───── INFORMATION SUPPLIED

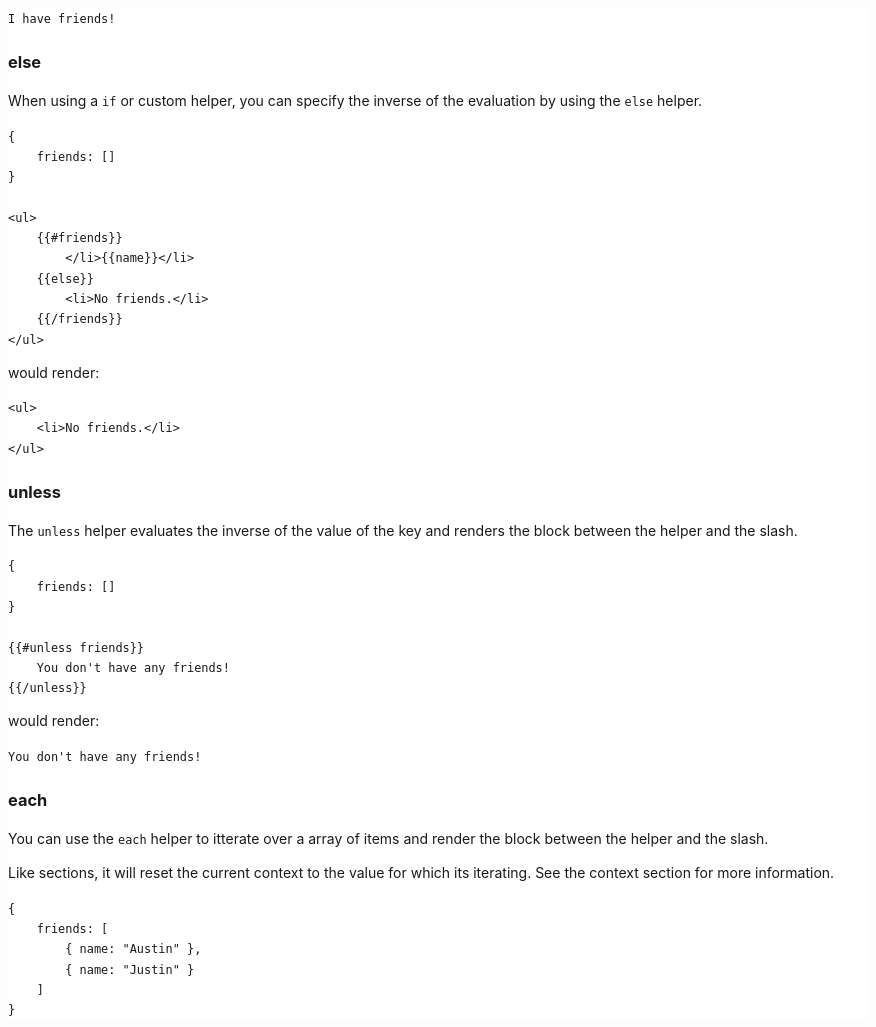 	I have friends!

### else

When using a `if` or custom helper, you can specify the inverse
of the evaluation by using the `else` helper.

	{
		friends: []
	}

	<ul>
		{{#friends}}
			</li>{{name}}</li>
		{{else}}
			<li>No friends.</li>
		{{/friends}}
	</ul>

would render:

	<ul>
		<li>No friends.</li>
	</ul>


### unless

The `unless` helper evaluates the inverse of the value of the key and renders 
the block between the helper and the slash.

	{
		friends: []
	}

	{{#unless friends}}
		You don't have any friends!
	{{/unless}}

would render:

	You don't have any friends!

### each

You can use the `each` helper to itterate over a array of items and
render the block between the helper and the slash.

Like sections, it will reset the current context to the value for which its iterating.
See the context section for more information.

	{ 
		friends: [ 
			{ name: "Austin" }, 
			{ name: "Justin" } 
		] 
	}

──────────
───── INFORMATION SUPPLIED

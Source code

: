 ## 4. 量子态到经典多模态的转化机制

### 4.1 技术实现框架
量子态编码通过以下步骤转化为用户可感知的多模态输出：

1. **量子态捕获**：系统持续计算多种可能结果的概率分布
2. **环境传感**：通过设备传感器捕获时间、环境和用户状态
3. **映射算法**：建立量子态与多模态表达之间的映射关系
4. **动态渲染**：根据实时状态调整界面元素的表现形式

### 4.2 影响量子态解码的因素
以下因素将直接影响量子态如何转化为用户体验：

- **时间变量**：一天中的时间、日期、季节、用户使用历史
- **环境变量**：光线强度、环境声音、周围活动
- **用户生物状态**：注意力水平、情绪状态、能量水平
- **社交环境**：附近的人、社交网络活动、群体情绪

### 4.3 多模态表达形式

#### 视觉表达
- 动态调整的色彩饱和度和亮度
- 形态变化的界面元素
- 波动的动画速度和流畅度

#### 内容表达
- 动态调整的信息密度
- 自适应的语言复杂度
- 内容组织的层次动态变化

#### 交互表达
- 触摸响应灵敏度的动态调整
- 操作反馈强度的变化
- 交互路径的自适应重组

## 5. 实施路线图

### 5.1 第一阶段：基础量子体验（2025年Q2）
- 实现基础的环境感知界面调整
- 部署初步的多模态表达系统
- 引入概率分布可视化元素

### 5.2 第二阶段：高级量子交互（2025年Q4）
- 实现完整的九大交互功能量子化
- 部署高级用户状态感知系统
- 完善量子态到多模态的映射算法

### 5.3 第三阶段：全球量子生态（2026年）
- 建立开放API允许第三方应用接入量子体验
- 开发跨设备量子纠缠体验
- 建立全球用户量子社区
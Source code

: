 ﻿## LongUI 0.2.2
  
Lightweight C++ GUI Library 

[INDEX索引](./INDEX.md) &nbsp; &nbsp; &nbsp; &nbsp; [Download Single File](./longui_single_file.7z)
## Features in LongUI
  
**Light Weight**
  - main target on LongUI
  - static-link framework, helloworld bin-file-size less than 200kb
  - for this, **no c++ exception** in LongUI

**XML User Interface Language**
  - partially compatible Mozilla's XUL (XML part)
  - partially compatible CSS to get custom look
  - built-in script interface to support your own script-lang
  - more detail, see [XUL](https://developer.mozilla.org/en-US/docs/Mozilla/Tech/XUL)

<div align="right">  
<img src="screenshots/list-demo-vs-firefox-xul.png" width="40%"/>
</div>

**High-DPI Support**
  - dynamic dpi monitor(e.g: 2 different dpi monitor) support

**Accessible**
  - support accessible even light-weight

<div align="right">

──────────

▶ **ACTIVITY**
In which lines of the records does the word "block" appear? Copy each of them.

▶ **TASK SOLUTION**
the block between the helper and the slash.
render the block between the helper and the slash.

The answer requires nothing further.